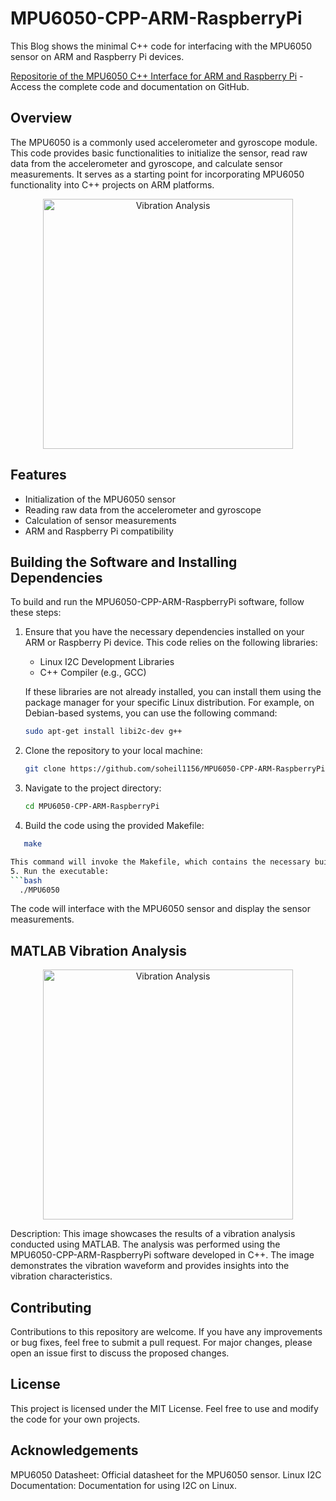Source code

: # MPU6050-CPP-ARM-RaspberryPi

This Blog shows the minimal C++ code for interfacing with the MPU6050 sensor on ARM and Raspberry Pi devices.

[Repositorie of the MPU6050 C++ Interface for ARM and Raspberry Pi](https://github.com/NazTechs/MPU6050-CPP-ARM-RaspberryPi) - Access the complete code and documentation on GitHub.

## Overview

The MPU6050 is a commonly used accelerometer and gyroscope module. This code provides basic functionalities to initialize the sensor, read raw data from the accelerometer and gyroscope, and calculate sensor measurements. It serves as a starting point for incorporating MPU6050 functionality into C++ projects on ARM platforms.

<p align="center">
  <img src="https://github.com/soheil1156/MPU6050-CPP-ARM-RaspberryPi/assets/24310606/d553139f-1310-4e88-9187-4dfab78e82e3" alt="Vibration Analysis" width="400">
</p>

## Features

- Initialization of the MPU6050 sensor
- Reading raw data from the accelerometer and gyroscope
- Calculation of sensor measurements
- ARM and Raspberry Pi compatibility

## Building the Software and Installing Dependencies

To build and run the MPU6050-CPP-ARM-RaspberryPi software, follow these steps:

1. Ensure that you have the necessary dependencies installed on your ARM or Raspberry Pi device. This code relies on the following libraries:
   - Linux I2C Development Libraries
   - C++ Compiler (e.g., GCC)

   If these libraries are not already installed, you can install them using the package manager for your specific Linux distribution. For example, on Debian-based systems, you can use the following command:

   ```bash
   sudo apt-get install libi2c-dev g++
   
2. Clone the repository to your local machine:
   ```bash
   git clone https://github.com/soheil1156/MPU6050-CPP-ARM-RaspberryPi.git
3. Navigate to the project directory:
   ```bash
   cd MPU6050-CPP-ARM-RaspberryPi
4. Build the code using the provided Makefile:
  ```bash
     make

This command will invoke the Makefile, which contains the necessary build instructions. It will compile the code and create an executable named MPU6050.
5. Run the executable:
  ```bash
    ./MPU6050
  ```
The code will interface with the MPU6050 sensor and display the sensor measurements.
## MATLAB Vibration Analysis
<p align="center"> <img src="https://github.com/soheil1156/MPU6050-CPP-ARM-RaspberryPi/assets/24310606/cbcf55cc-7cac-4c32-bfa9-b4ef32ef300c" alt="Vibration Analysis" width="400"> </p>
Description: This image showcases the results of a vibration analysis conducted using MATLAB. The analysis was performed using the MPU6050-CPP-ARM-RaspberryPi software developed in C++. The image demonstrates the vibration waveform and provides insights into the vibration characteristics.

## Contributing
Contributions to this repository are welcome. If you have any improvements or bug fixes, feel free to submit a pull request. For major changes, please open an issue first to discuss the proposed changes.

## License
This project is licensed under the MIT License. Feel free to use and modify the code for your own projects.
<!-- Google Tag Manager (noscript) -->
<noscript><iframe src="https://www.googletagmanager.com/ns.html?id=GTM-K93SNNGZ"
height="0" width="0" style="display:none;visibility:hidden"></iframe></noscript>
<!-- End Google Tag Manager (noscript) -->

## Acknowledgements
MPU6050 Datasheet: Official datasheet for the MPU6050 sensor.
Linux I2C Documentation: Documentation for using I2C on Linux.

**What to produce**
Each line above should be written out again exactly, without any image.

**Your solution**
Source code

: # MPU6050-CPP-ARM-RaspberryPi

This Blog shows the minimal C++ code for interfacing with the MPU6050 sensor on ARM and Raspberry Pi devices.

[Repositorie of the MPU6050 C++ Interface for ARM and Raspberry Pi](https://github.com/NazTechs/MPU6050-CPP-ARM-RaspberryPi) - Access the complete code and documentation on GitHub.

## Overview

The MPU6050 is a commonly used accelerometer and gyroscope module. This code provides basic functionalities to initialize the sensor, read raw data from the accelerometer and gyroscope, and calculate sensor measurements. It serves as a starting point for incorporating MPU6050 functionality into C++ projects on ARM platforms.

<p align="center">
  <img src="https://github.com/soheil1156/MPU6050-CPP-ARM-RaspberryPi/assets/24310606/d553139f-1310-4e88-9187-4dfab78e82e3" alt="Vibration Analysis" width="400">
</p>

## Features

- Initialization of the MPU6050 sensor
- Reading raw data from the accelerometer and gyroscope
- Calculation of sensor measurements
- ARM and Raspberry Pi compatibility

## Building the Software and Installing Dependencies

To build and run the MPU6050-CPP-ARM-RaspberryPi software, follow these steps:

1. Ensure that you have the necessary dependencies installed on your ARM or Raspberry Pi device. This code relies on the following libraries:
   - Linux I2C Development Libraries
   - C++ Compiler (e.g., GCC)

   If these libraries are not already installed, you can install them using the package manager for your specific Linux distribution. For example, on Debian-based systems, you can use the following command:

   ```bash
   sudo apt-get install libi2c-dev g++
   
2. Clone the repository to your local machine:
   ```bash
   git clone https://github.com/soheil1156/MPU6050-CPP-ARM-RaspberryPi.git
3. Navigate to the project directory:
   ```bash
   cd MPU6050-CPP-ARM-RaspberryPi
4. Build the code using the provided Makefile:
  ```bash
     make

This command will invoke the Makefile, which contains the necessary build instructions. It will compile the code and create an executable named MPU6050.
5. Run the executable:
  ```bash
    ./MPU6050
  ```
The code will interface with the MPU6050 sensor and display the sensor measurements.
## MATLAB Vibration Analysis
<p align="center"> <img src="https://github.com/soheil1156/MPU6050-CPP-ARM-RaspberryPi/assets/24310606/cbcf55cc-7cac-4c32-bfa9-b4ef32ef300c" alt="Vibration Analysis" width="400"> </p>
Description: This image showcases the results of a vibration analysis conducted using MATLAB. The analysis was performed using the MPU6050-CPP-ARM-RaspberryPi software developed in C++. The image demonstrates the vibration waveform and provides insights into the vibration characteristics.

## Contributing
Contributions to this repository are welcome. If you have any improvements or bug fixes, feel free to submit a pull request. For major changes, please open an issue first to discuss the proposed changes.

## License
This project is licensed under the MIT License. Feel free to use and modify the code for your own projects.
<!-- Google Tag Manager (noscript) -->
<noscript><iframe src="https://www.googletagmanager.com/ns.html?id=GTM-K93SNNGZ"
height="0" width="0" style="display:none;visibility:hidden"></iframe></noscript>
<!-- End Google Tag Manager (noscript) -->

## Acknowledgements
MPU6050 Datasheet: Official datasheet for the MPU6050 sensor.
Linux I2C Documentation: Documentation for using I2C on Linux.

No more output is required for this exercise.